(DATA PROVIDED)
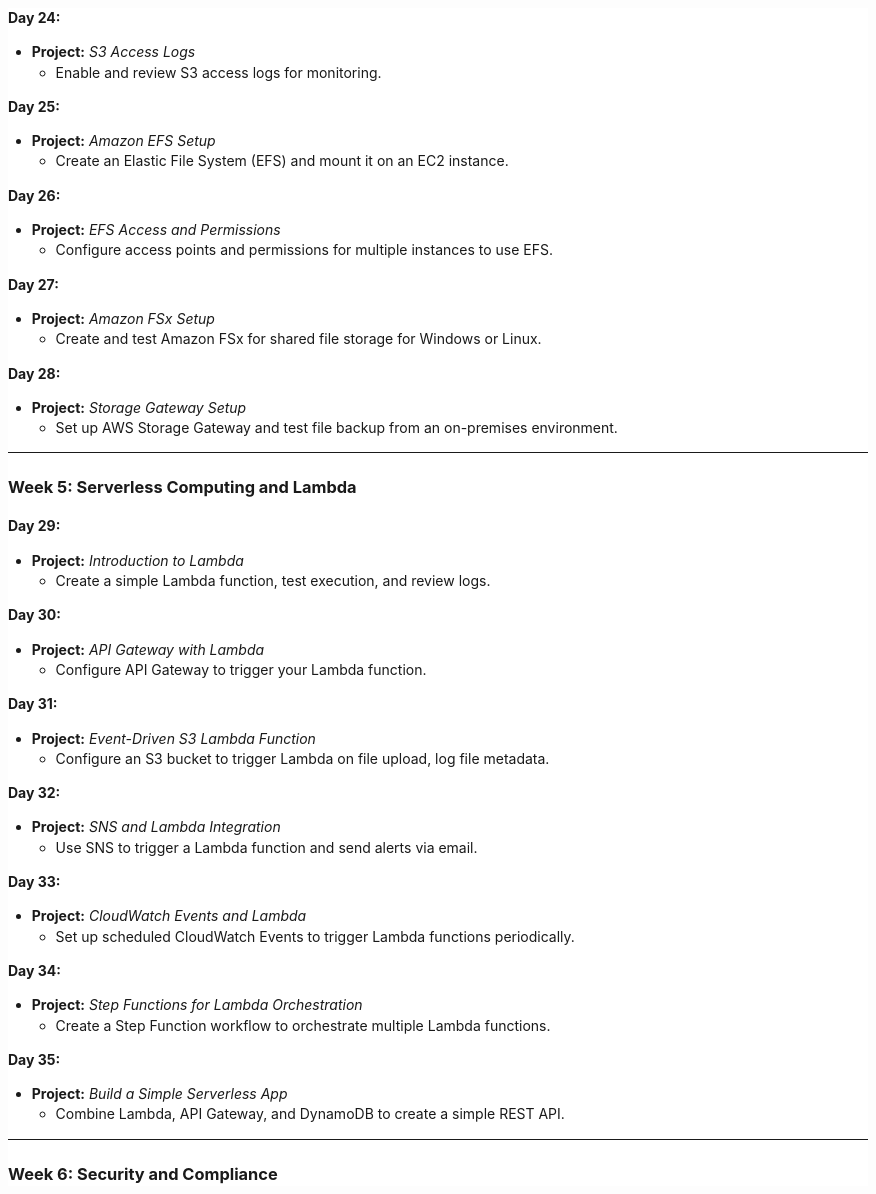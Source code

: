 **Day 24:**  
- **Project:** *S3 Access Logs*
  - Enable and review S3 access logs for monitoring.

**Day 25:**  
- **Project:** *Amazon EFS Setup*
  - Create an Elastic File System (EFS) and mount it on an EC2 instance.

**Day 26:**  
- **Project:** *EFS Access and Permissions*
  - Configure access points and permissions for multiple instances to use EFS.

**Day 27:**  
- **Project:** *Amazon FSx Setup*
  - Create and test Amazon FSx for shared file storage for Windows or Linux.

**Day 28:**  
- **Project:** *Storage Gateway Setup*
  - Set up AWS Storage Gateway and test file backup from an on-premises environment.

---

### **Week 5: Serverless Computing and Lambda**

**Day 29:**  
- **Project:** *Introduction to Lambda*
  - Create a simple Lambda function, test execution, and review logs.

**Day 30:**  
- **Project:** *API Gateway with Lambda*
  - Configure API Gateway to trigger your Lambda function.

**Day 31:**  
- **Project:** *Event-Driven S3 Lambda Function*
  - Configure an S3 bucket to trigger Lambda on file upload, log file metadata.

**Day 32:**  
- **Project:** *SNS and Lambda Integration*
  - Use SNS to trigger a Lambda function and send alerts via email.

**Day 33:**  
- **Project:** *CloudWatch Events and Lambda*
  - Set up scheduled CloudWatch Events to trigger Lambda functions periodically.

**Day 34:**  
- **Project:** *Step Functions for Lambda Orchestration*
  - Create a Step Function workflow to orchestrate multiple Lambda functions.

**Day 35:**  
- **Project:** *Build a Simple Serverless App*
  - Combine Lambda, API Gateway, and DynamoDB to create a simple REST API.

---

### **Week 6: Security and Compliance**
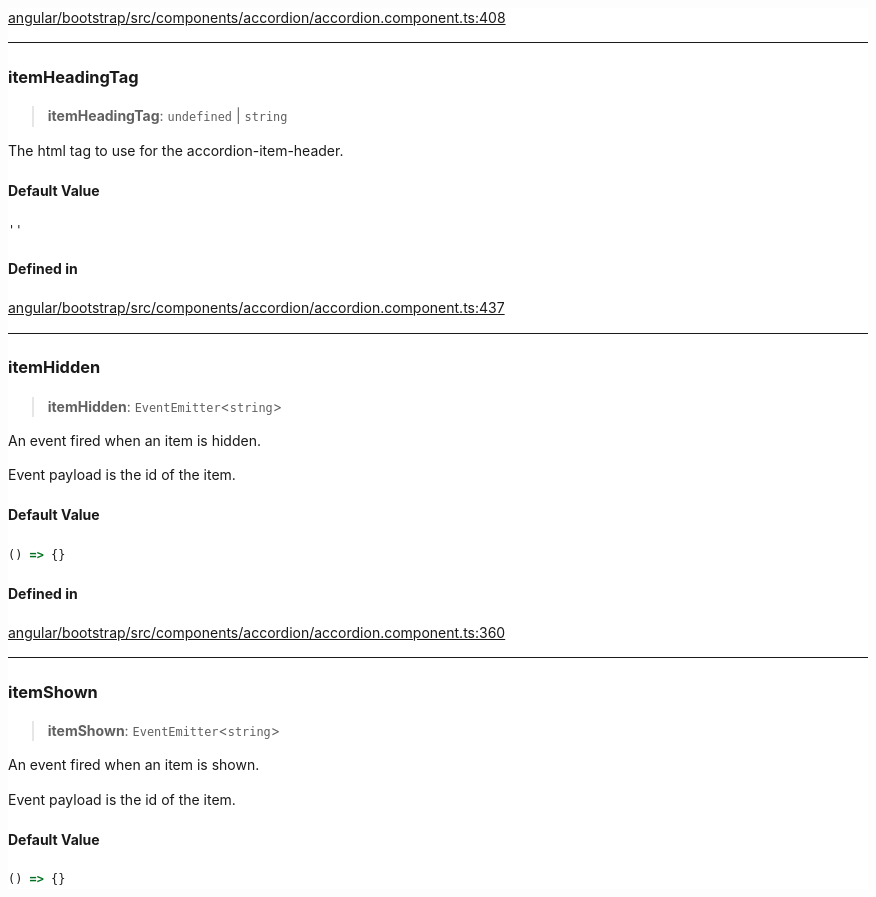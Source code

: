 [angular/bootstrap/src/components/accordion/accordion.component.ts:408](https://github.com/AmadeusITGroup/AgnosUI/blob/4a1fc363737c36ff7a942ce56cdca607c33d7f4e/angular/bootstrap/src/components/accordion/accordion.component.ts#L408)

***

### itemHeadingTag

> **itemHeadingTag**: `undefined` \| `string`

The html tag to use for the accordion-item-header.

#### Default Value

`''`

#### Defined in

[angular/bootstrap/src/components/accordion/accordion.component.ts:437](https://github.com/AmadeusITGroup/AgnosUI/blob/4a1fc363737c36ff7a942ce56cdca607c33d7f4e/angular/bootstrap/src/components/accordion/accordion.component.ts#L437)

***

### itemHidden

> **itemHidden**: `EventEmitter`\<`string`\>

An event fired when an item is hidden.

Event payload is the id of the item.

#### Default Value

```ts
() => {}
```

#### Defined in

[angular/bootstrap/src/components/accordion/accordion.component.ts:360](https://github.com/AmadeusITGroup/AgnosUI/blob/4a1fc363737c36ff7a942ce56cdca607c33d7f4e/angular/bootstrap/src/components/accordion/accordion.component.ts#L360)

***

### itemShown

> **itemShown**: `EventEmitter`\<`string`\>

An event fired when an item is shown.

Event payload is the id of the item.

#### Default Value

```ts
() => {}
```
(End DATA PROVIDED)
_TASK GOAL_
Report how many lines in the material contain "https". Write the number and stop.

_RESULT FOR THIS TASK_
3